LA NASCITA di una giovane classe operaia nei poli industriali di Porto Torres e di Sarroch smuove molto dentro il partito. Così come il saldarsi del movimento studentesco con le rivendicazioni di pastori e contadini non più disposti a sopportare il dominio assoluto della rendita fondiaria nelle campagne. A questo si aggiunge la crescita, anche in Sardegna, di un vasto arcipelago di realtà di movimento legate al maturare di una coscienza femminista e ambientalista. Tutto ciò confluisce, a Cagliari, nel lavoro di organizzazione e di mobilitazione politica della sezione Lenin del Pci, che, specie dopo l’arrivo nell’isola di Pintor, diventa il punto di riferimento della battaglia di rinnovamento all’interno del partito. Operai, donne, giovani, studenti, intellettuali iscritti alla Lenin diventano, in quegli anni, un nucleo molto combattivo impegnato a legare l’iniziativa politica del Pci alle domande che i movimenti in atto nella società ponevano con determinazione. E quando Pintor, nel novembre del 1969, viene radiato dal Pci insieme al gruppo della nuova sinistra, gli iscritti alla Lenin passano in massa al collettivo che si raccoglie prima attorno alla rivista il manifesto e poi al quotidiano. Tirandosi dietro molte adesioni nelle altre città dell’isola ma anche tra i circoli giovanili che allora animavano la vita politica e culturale delle zone più interne dell’isola.
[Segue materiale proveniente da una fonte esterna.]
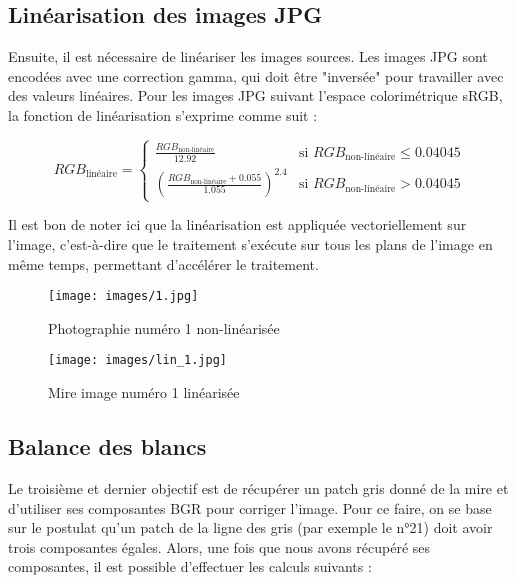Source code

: \documentclass[12pt]{article}
\begin{document}
\subsection{Linéarisation des images JPG}

Ensuite, il est nécessaire de linéariser les images sources. Les images JPG sont encodées avec une correction gamma, qui doit être "inversée" pour travailler avec des valeurs linéaires. Pour les images JPG suivant l'espace colorimétrique sRGB, la fonction de linéarisation s'exprime comme suit :

\begin{equation}
RGB_{\text{linéaire}} = 
\begin{cases} 
\frac{RGB_{\text{non-linéaire}}}{12.92} & \text{si } RGB_{\text{non-linéaire}} \leq 0.04045 \\ 
\left(\frac{RGB_{\text{non-linéaire}} + 0.055}{1.055}\right)^{2.4} & \text{si } RGB_{\text{non-linéaire}} > 0.04045
\end{cases}
\end{equation}

Il est bon de noter ici que la linéarisation est appliquée vectoriellement sur l'image, c'est-à-dire que le traitement s'exécute sur tous les plans de l'image en même temps, permettant d'accélérer le traitement.

\begin{figure}[H]
    \centering
    \begin{minipage}{0.48\textwidth}
        \centering
        \texttt{[image: images/1.jpg]}
        \caption{Photographie numéro 1 non-linéarisée}
    \end{minipage}
    \hfill
    \begin{minipage}{0.48\textwidth}
        \centering
        \texttt{[image: images/lin\_1.jpg]}
        \caption{Mire image numéro 1 linéarisée}
    \end{minipage}
\end{figure}

\subsection{Balance des blancs}
\label{sec:balance_des_blancs}

Le troisième et dernier objectif est de récupérer un patch gris donné de la mire et d'utiliser ses composantes BGR pour corriger l'image.
Pour ce faire, on se base sur le postulat qu'un patch de la ligne des gris (par exemple le n°21) doit avoir trois composantes égales.
Alors, une fois que nous avons récupéré ses composantes, il est possible d'effectuer les calculs suivants :
\end{document}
DIETRO LE BATTAGLIE di quegli anni c’era una visione della politica e del ruolo della sinistra che, tra mille tempeste, il collettivo del manifesto ha continuato sino ad oggi a rappresentare e nella quale oggi in Sardegna ancora si riconosce, insieme a un nucleo forte di comunisti senza partito, un campo di forze sociali e intellettuali che, di fronte a un mondo che non ha per niente smesso di girare storto, sono impegnate in vari modi a elaborare una prospettiva di mutamento radicale. Un universo per il quale il ritorno, sia pure temporaneo, del manifesto nelle edicole sarde è una festa.